Muito diferente do que ocorre no Brasil, capitais mundiais costumam ter um sistema de banheiros públicos. Além disso, costumam ter políticas públicas já bem organizadas para a divulgação de informações públicas – por exemplo, a lista com os endereços dos banheiros públicos. Junte as duas coisas. As pessoas passam a ter, facilmente, toda a rede de serviços públicos ou parte dela em um telefone celular.

Programadores e profissionais que lidam com os mais diversos ramos das ciências da computação e da informação podem utilizar esses dados públicos para criar softwares que, baseados em tais dados, entregam algum resultado para o usuário – no caso, a lista com todos os endereços dos banheiros públicos da cidade.

Troque banheiro público por qualquer outro serviço prestado pelas cidades: escolas, centros de saúde, bibliotecas, parques, telefones públicos, agências de correio, pontos de ônibus e muitos outros. Imagine a quantidade de serviços públicos que podem ser acessados facilmente pelos cidadãos, seja pela internet ou pelo celular de cada um.
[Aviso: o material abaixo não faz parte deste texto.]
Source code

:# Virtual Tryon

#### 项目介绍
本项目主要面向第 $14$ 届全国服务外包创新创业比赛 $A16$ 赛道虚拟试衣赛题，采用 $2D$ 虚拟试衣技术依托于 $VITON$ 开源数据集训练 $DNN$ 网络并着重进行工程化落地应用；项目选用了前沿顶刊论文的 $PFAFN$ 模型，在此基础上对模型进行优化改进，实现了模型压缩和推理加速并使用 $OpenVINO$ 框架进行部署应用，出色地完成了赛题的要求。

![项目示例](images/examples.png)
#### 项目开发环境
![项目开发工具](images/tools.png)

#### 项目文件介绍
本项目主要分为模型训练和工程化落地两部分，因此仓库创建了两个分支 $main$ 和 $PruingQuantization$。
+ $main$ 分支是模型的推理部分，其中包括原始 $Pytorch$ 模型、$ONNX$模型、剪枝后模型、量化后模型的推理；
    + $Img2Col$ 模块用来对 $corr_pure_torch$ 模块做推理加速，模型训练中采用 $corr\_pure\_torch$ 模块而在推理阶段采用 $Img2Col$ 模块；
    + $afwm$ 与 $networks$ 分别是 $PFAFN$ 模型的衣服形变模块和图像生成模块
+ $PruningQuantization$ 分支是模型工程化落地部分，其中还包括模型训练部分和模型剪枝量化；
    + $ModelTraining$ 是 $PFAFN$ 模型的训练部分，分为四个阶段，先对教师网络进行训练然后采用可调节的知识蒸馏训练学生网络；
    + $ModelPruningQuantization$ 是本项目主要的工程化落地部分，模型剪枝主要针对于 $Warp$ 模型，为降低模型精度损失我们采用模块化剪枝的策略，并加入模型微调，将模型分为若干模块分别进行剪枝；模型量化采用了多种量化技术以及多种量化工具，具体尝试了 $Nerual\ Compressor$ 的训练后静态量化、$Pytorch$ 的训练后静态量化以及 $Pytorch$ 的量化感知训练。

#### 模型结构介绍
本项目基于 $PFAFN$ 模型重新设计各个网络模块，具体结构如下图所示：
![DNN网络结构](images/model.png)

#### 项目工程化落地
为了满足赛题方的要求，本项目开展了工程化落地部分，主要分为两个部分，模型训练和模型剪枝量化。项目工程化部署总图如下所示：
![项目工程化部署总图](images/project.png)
Cidadão-fiscal – Em uma entrevista para uma revista local, a cidadã dinamarquesa explicou que, ao acessar o aplicativo com a rede de banheiros públicos da capital, as pessoas podem não somente descobrir o endereço ou as características da instalação mais próxima como também podem inserir comentários e fiscalizar as condições de uso, higiene e conservação. Ninguém é melhor para oferecer essas informações do que os usuários, resumiu ela.

O Brasil? Claro, primeiro, as cidades brasileiras precisam construir uma rede de banheiros públicos que cubra razoavelmente as cidades, ao menos as principais. Depois, as autoridades precisam oferecer aos cidadãos as informações públicas – isso é, “abrir” os dados públicos. Com esses dados acessíveis, os programadores fazem o restante do trabalho.

Por trás do exemplo da senhora dinamarquesa está um movimento civil organizado em várias cidades, estados e países ao redor do mundo que cobra das autoridades públicas o acesso facilitado a diversos tipos de informações públicas, principalmente aquelas que possam ter algum valor ou serventia à população. O Brasil, mesmo nessa área, também ainda avança muito lentamente.

Para saber mais:

Caso queira entender com um pouco mais de profundidade e abrangência, acesse a introdução (em inglês) de um guia criado exatamente para conscientizar cidadãos, jornalistas e fundamentalmente instituições públicas sobre os impactos positivos do movimento global por mais acesso aos dados públicos.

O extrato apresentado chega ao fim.